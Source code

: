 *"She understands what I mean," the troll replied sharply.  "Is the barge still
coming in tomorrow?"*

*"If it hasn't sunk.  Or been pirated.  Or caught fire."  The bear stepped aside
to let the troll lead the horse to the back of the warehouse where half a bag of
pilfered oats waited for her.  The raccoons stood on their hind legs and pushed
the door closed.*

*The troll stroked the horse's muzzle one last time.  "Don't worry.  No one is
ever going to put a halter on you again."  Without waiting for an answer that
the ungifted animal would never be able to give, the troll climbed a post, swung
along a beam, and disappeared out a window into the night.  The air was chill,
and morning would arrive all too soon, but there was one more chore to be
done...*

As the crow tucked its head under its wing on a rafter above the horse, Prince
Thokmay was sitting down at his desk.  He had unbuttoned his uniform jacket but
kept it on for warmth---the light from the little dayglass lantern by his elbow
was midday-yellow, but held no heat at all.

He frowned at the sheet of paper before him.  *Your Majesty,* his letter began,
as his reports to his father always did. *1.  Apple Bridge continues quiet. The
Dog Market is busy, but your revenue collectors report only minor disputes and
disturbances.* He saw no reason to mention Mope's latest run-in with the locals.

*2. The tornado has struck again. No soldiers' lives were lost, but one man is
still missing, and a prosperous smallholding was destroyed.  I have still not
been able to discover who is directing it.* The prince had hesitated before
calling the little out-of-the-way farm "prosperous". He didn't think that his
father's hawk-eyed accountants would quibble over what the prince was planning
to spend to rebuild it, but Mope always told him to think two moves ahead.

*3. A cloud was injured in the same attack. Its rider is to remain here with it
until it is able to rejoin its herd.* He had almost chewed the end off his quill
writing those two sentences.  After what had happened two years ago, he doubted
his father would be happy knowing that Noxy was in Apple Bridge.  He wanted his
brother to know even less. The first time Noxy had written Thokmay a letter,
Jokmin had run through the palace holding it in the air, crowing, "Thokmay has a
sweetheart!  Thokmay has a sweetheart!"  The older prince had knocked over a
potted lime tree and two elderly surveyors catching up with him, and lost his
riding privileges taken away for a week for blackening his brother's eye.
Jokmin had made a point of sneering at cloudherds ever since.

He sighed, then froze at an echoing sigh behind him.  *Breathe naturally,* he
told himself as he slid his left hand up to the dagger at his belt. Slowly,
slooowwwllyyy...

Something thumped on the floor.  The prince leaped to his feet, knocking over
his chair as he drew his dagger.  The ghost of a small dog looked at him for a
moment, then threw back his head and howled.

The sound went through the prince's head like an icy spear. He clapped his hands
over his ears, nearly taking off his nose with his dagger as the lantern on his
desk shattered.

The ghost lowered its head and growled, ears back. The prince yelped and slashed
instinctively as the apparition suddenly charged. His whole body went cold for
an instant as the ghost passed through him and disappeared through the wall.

Exercise: Copy out all of the lines above exactly.

Output below:
Source code

: *"She understands what I mean," the troll replied sharply.  "Is the barge still
coming in tomorrow?"*

*"If it hasn't sunk.  Or been pirated.  Or caught fire."  The bear stepped aside
to let the troll lead the horse to the back of the warehouse where half a bag of
pilfered oats waited for her.  The raccoons stood on their hind legs and pushed
the door closed.*

*The troll stroked the horse's muzzle one last time.  "Don't worry.  No one is
ever going to put a halter on you again."  Without waiting for an answer that
the ungifted animal would never be able to give, the troll climbed a post, swung
along a beam, and disappeared out a window into the night.  The air was chill,
and morning would arrive all too soon, but there was one more chore to be
done...*

As the crow tucked its head under its wing on a rafter above the horse, Prince
Thokmay was sitting down at his desk.  He had unbuttoned his uniform jacket but
kept it on for warmth---the light from the little dayglass lantern by his elbow
was midday-yellow, but held no heat at all.

He frowned at the sheet of paper before him.  *Your Majesty,* his letter began,
as his reports to his father always did. *1.  Apple Bridge continues quiet. The
Dog Market is busy, but your revenue collectors report only minor disputes and
disturbances.* He saw no reason to mention Mope's latest run-in with the locals.

*2. The tornado has struck again. No soldiers' lives were lost, but one man is
still missing, and a prosperous smallholding was destroyed.  I have still not
been able to discover who is directing it.* The prince had hesitated before
calling the little out-of-the-way farm "prosperous". He didn't think that his
father's hawk-eyed accountants would quibble over what the prince was planning
to spend to rebuild it, but Mope always told him to think two moves ahead.

*3. A cloud was injured in the same attack. Its rider is to remain here with it
until it is able to rejoin its herd.* He had almost chewed the end off his quill
writing those two sentences.  After what had happened two years ago, he doubted
his father would be happy knowing that Noxy was in Apple Bridge.  He wanted his
brother to know even less. The first time Noxy had written Thokmay a letter,
Jokmin had run through the palace holding it in the air, crowing, "Thokmay has a
sweetheart!  Thokmay has a sweetheart!"  The older prince had knocked over a
potted lime tree and two elderly surveyors catching up with him, and lost his
riding privileges taken away for a week for blackening his brother's eye.
Jokmin had made a point of sneering at cloudherds ever since.

He sighed, then froze at an echoing sigh behind him.  *Breathe naturally,* he
told himself as he slid his left hand up to the dagger at his belt. Slowly,
slooowwwllyyy...

Something thumped on the floor.  The prince leaped to his feet, knocking over
his chair as he drew his dagger.  The ghost of a small dog looked at him for a
moment, then threw back his head and howled.

The sound went through the prince's head like an icy spear. He clapped his hands
over his ears, nearly taking off his nose with his dagger as the lantern on his
desk shattered.

The ghost lowered its head and growled, ears back. The prince yelped and slashed
instinctively as the apparition suddenly charged. His whole body went cold for
an instant as the ghost passed through him and disappeared through the wall.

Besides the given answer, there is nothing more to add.